Nel Dictionarium historicum geographicum poeticum, era scritto:
Eretum, castello dei Sabini non lontano dal Tevere, posto su di un colle, che già gli antichi chiamarono Monte Eretum ma il popolo italico volgarmente chiama oggi Monte Rotondo [3].
Nel 1970, ponendomi la domanda sul sito di Eretum, compii una disamina ‘clinica’ delle quattro tesi al momento in discussione e, alla fine, optai per l’ipotesi Eretum = S. Anzino: è questo il nome corrente della collina già intesa di Sant’Antimo. Pier Nicola Pagliara, nel saggio su Monterotondo [4] scrisse:
Per un Marco Aiesenhofer, teutonico, che nel 1630 chiede diligentemente e ottiene dal camerlengo la patente per scavare tesori, statue comprese, […] col consenso dei Barberini, a Monterotondo innumerevoli sono stati gli scavatori senza patente. E in nota specificò: […] Un luogo in cui si riteneva fossero tesori era la collina di Sant’Antimo ove erano le rovine della basilica omonima e la presunta Ereto [5].

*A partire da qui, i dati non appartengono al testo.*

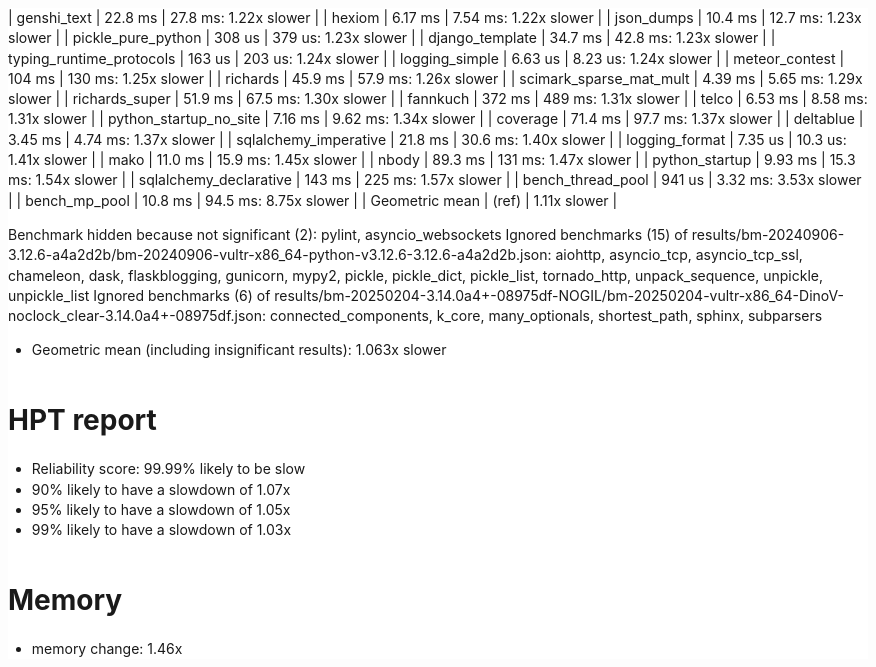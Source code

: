 | genshi_text                | 22.8 ms                                                | 27.8 ms: 1.22x slower                                          |
| hexiom                     | 6.17 ms                                                | 7.54 ms: 1.22x slower                                          |
| json_dumps                 | 10.4 ms                                                | 12.7 ms: 1.23x slower                                          |
| pickle_pure_python         | 308 us                                                 | 379 us: 1.23x slower                                           |
| django_template            | 34.7 ms                                                | 42.8 ms: 1.23x slower                                          |
| typing_runtime_protocols   | 163 us                                                 | 203 us: 1.24x slower                                           |
| logging_simple             | 6.63 us                                                | 8.23 us: 1.24x slower                                          |
| meteor_contest             | 104 ms                                                 | 130 ms: 1.25x slower                                           |
| richards                   | 45.9 ms                                                | 57.9 ms: 1.26x slower                                          |
| scimark_sparse_mat_mult    | 4.39 ms                                                | 5.65 ms: 1.29x slower                                          |
| richards_super             | 51.9 ms                                                | 67.5 ms: 1.30x slower                                          |
| fannkuch                   | 372 ms                                                 | 489 ms: 1.31x slower                                           |
| telco                      | 6.53 ms                                                | 8.58 ms: 1.31x slower                                          |
| python_startup_no_site     | 7.16 ms                                                | 9.62 ms: 1.34x slower                                          |
| coverage                   | 71.4 ms                                                | 97.7 ms: 1.37x slower                                          |
| deltablue                  | 3.45 ms                                                | 4.74 ms: 1.37x slower                                          |
| sqlalchemy_imperative      | 21.8 ms                                                | 30.6 ms: 1.40x slower                                          |
| logging_format             | 7.35 us                                                | 10.3 us: 1.41x slower                                          |
| mako                       | 11.0 ms                                                | 15.9 ms: 1.45x slower                                          |
| nbody                      | 89.3 ms                                                | 131 ms: 1.47x slower                                           |
| python_startup             | 9.93 ms                                                | 15.3 ms: 1.54x slower                                          |
| sqlalchemy_declarative     | 143 ms                                                 | 225 ms: 1.57x slower                                           |
| bench_thread_pool          | 941 us                                                 | 3.32 ms: 3.53x slower                                          |
| bench_mp_pool              | 10.8 ms                                                | 94.5 ms: 8.75x slower                                          |
| Geometric mean             | (ref)                                                  | 1.11x slower                                                   |

Benchmark hidden because not significant (2): pylint, asyncio_websockets
Ignored benchmarks (15) of results/bm-20240906-3.12.6-a4a2d2b/bm-20240906-vultr-x86_64-python-v3.12.6-3.12.6-a4a2d2b.json: aiohttp, asyncio_tcp, asyncio_tcp_ssl, chameleon, dask, flaskblogging, gunicorn, mypy2, pickle, pickle_dict, pickle_list, tornado_http, unpack_sequence, unpickle, unpickle_list
Ignored benchmarks (6) of results/bm-20250204-3.14.0a4+-08975df-NOGIL/bm-20250204-vultr-x86_64-DinoV-noclock_clear-3.14.0a4+-08975df.json: connected_components, k_core, many_optionals, shortest_path, sphinx, subparsers

- Geometric mean (including insignificant results): 1.063x slower

# HPT report

- Reliability score: 99.99% likely to be slow
- 90% likely to have a slowdown of 1.07x
- 95% likely to have a slowdown of 1.05x
- 99% likely to have a slowdown of 1.03x

# Memory
- memory change: 1.46x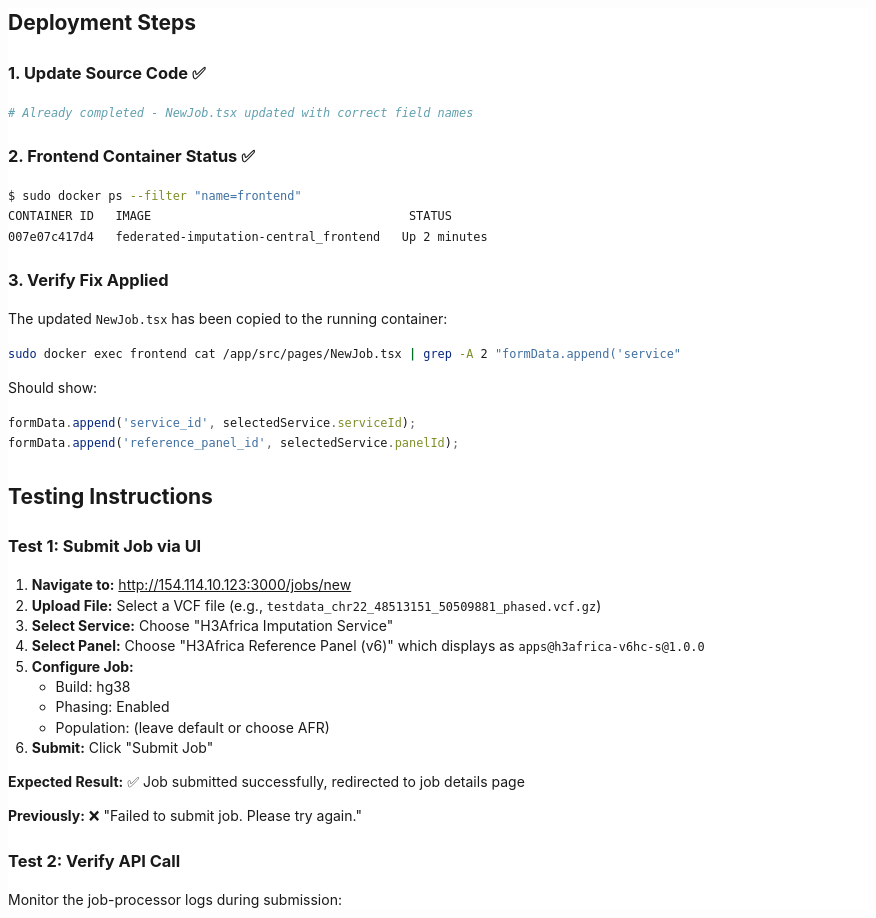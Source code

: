 
## Deployment Steps

### 1. Update Source Code ✅

```bash
# Already completed - NewJob.tsx updated with correct field names
```

### 2. Frontend Container Status ✅

```bash
$ sudo docker ps --filter "name=frontend"
CONTAINER ID   IMAGE                                    STATUS
007e07c417d4   federated-imputation-central_frontend   Up 2 minutes
```

### 3. Verify Fix Applied

The updated `NewJob.tsx` has been copied to the running container:

```bash
sudo docker exec frontend cat /app/src/pages/NewJob.tsx | grep -A 2 "formData.append('service"
```

Should show:

```typescript
formData.append('service_id', selectedService.serviceId);
formData.append('reference_panel_id', selectedService.panelId);
```

## Testing Instructions

### Test 1: Submit Job via UI

1. **Navigate to:** <http://154.114.10.123:3000/jobs/new>
2. **Upload File:** Select a VCF file (e.g., `testdata_chr22_48513151_50509881_phased.vcf.gz`)
3. **Select Service:** Choose "H3Africa Imputation Service"
4. **Select Panel:** Choose "H3Africa Reference Panel (v6)" which displays as `apps@h3africa-v6hc-s@1.0.0`
5. **Configure Job:**
   - Build: hg38
   - Phasing: Enabled
   - Population: (leave default or choose AFR)
6. **Submit:** Click "Submit Job"

**Expected Result:** ✅ Job submitted successfully, redirected to job details page

**Previously:** ❌ "Failed to submit job. Please try again."

### Test 2: Verify API Call

Monitor the job-processor logs during submission:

Ancora nel 1980 il Pagliara scrisse:
Un’altra chiesa legata a un martire sabino era sant’Antimo, vicino all’incrocio con la Salaria della strada che conduceva da Monterotondo al porto sul Tevere.[…] Qui erano rovine che Ghisleri riteneva che rispondessero ad Eretum […] Sulla questione cfr. Vicario, Monterotondo in Sabina, cit., pp. 47-65 [6].
Specificò che questa strada che da Monterotondo conduceva al porto sul Tevere era, in altri termini, la prosecuzione della via Nomentana antica rinominata di recente in via Edmondo Riva da Porta Romana a piazza Santa Maria e da questa alla via Salaria in via di San Martino che inizia quindi da piazza di Santa Maria [7] e giunge sino alla via Salaria nella zona di ponte del Grillo.
Qui mi viene l’interrogativo: Perché non si sono più rilasciate “licenze di cavar tesori” sul colle di Sant’Antimo?È dal 1970 che me lo chiedo: perché non eseguire dei saggi archeologici presso l’odierno colle di Sant’Anzino, alias Sant’Antimo? Forse perché questa mia tesi cozza con quella di Eretum a Casacotta, quella “certezza paludata” che parte da lontano, dal De Chaupy e, mi sembra, con il piede sbagliato? Hence Abbé Capmartin De Chaupy, infatti, in Decouverte de la maison de Champagne de Horace [8], pose Eretum a Arimane (Casacotta). Scrisse che essendo venuto in Monterotondo nel febbraio del 1760 trovò nei pressi del succitato luogo i ruderi delle mura e delle torri dell’antico Eretum, e che tornatovi dopo qualche mese, tutto era smantellato e raso al suolo.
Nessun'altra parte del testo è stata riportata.